German economic experts on Wednesday proposed raising taxes on higher earners to help households struggling with soaring energy bills, but the suggestion was immediately shot down by the country's finance minister.

German government urged to tax top earners 'to fund energy bill'

The proposal by the government’s council of economic advisors would see wealthier people pay more through a “temporary increase of the top rate of tax or a very limited energy solidarity levy”.

Earlier this month, Germany presented the details of a 200-billion-euro support package to counter the impact from rising energy costs in the wake of the Russian invasion of Ukraine.

The measures include a partial cap on the price of gas and electricity that will come into force in 2023.

The massive interventions were “justified”, the advisory group said in their annual report.

But support measures needed to be more “targeted”, with wealthier taxpayers carrying a larger share of the burden, they said.

Finance Minister Christian Lindner rebutted the suggestion, saying the “government does not intend to raise any taxes”.

“We are in a period of enormous uncertainty and further tax burdens are extremely dangerous,” he said at a press conference in Berlin.

‘Every billion counts’

Consumer prices in Germany have soared at a rate not seen in decades on the back of energy price rises, with inflation hitting 10.4 percent in October.

While the proposed tax increase would only cover a fraction of the government’s support measures, “every billion counts”, said Monika Schnitzer, head of the expert group.
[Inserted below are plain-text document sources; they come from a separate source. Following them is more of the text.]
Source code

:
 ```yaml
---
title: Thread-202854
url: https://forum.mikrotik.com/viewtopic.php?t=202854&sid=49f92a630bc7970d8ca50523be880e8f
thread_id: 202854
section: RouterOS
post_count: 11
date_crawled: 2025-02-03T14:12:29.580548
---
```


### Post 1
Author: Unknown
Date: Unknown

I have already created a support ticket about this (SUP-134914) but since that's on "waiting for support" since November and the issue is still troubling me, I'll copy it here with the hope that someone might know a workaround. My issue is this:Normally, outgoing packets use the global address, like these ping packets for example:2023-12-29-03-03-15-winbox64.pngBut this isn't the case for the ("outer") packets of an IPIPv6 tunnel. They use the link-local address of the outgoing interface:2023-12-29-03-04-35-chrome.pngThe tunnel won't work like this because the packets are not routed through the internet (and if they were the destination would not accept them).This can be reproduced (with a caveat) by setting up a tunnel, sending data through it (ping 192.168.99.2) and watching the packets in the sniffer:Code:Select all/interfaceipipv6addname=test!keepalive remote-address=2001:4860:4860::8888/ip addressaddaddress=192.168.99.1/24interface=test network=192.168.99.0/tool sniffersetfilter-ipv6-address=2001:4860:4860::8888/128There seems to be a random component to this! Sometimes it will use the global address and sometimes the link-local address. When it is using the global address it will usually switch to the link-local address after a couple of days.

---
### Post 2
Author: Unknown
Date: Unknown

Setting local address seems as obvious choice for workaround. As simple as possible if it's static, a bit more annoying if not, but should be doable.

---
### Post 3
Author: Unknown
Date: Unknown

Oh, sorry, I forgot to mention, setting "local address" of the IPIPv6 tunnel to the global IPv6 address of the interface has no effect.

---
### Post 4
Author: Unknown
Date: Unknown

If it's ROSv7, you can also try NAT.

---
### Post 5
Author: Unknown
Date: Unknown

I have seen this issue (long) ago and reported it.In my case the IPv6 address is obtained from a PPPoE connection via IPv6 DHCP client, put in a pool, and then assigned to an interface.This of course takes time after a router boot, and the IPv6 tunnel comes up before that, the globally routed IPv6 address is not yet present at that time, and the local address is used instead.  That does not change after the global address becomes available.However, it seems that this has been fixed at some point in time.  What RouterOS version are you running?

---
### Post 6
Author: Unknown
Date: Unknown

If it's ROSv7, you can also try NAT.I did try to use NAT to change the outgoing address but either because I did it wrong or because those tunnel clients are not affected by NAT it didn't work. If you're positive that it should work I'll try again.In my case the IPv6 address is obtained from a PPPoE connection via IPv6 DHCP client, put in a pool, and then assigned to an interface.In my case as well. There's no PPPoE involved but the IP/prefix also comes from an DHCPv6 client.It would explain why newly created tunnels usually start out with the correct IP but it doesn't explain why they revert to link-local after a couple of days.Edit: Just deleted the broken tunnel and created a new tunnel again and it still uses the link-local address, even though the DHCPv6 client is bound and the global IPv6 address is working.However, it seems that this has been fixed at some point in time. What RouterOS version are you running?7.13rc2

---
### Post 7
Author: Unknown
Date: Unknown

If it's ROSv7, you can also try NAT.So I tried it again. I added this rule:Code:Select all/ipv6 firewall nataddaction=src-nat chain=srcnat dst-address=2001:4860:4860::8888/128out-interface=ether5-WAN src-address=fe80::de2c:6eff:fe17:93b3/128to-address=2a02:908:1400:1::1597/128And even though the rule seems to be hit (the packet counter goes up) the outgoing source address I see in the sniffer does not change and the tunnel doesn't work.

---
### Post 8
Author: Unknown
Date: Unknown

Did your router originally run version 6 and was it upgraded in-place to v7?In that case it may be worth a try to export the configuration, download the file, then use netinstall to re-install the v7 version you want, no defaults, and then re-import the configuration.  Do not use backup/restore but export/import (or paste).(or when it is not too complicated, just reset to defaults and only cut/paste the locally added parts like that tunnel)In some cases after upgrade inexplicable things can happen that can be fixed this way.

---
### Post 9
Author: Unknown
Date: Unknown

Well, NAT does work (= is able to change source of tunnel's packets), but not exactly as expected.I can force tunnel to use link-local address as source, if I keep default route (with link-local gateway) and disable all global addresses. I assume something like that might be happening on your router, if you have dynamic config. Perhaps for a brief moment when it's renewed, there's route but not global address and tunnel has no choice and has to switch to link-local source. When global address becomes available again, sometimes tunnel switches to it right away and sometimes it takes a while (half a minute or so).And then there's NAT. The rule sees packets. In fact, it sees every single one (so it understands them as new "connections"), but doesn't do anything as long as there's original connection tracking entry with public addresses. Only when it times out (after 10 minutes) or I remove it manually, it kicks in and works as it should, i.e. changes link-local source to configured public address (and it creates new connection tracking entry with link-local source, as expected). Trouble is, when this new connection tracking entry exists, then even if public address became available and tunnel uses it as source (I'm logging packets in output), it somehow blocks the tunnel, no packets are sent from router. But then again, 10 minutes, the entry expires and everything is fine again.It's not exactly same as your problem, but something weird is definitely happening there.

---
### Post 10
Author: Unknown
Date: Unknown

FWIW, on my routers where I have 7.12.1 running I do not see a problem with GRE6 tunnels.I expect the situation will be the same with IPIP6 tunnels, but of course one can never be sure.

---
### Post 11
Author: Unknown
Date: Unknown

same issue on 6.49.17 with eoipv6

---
READ ALSO: Germany plans to cap energy prices from start of 2023

Any levy could apply for around “one year”, she said, to cover the same period as the government’s relief plan.

Limiting the net outlay for support measures was a question of “generational fairness”, Schnitzer said.

“Our children shouldn’t have to pay later… for what we can already afford now.”

Relief measures should be “focused on lower- and middle-income households who otherwise could not carry the heavier burden caused by the energy crisis”, said advisory council member Achim Truger.

Neither should public finances be “overstrained”, Truger said.

The government’s current support measures meant that some people “receive too much relief” despite being better able to afford price rises, said Schnitzer.

“That is bad because we have to take on more debt than we would otherwise have to and because it drives inflation,” she said.

Coalition debate

The proposal is expected to spur a lively debate within Germany’s coalition government between Chancellor Olaf Scholz’s Social Democrats and the Greens on one hand, and the liberal FDP of Lindner, which has positioned itself against tax increases.

The head of the Social Democrats’ parliamentary group, Rolf Muetzenich, said the proposed levy was “very interesting”.

“We must deal with this crisis with solidarity,” Scholz said at the presentation of the report on Wednesday.

Massive support measures were warranted because they would “build trust”, he added.

The expert council also predicted that the German economy will shrink by 0.2 percent in 2023.

European governments are walking a fine line between funding energy support measures to shield their economies and the overall gloomy economic context.

To fund part of its package, Berlin plans to skim off part of the windfall profits made by some energy firms.

The British government was forced last month to abandon plans to abolish the top rate of income tax after the move sparked economic turmoil.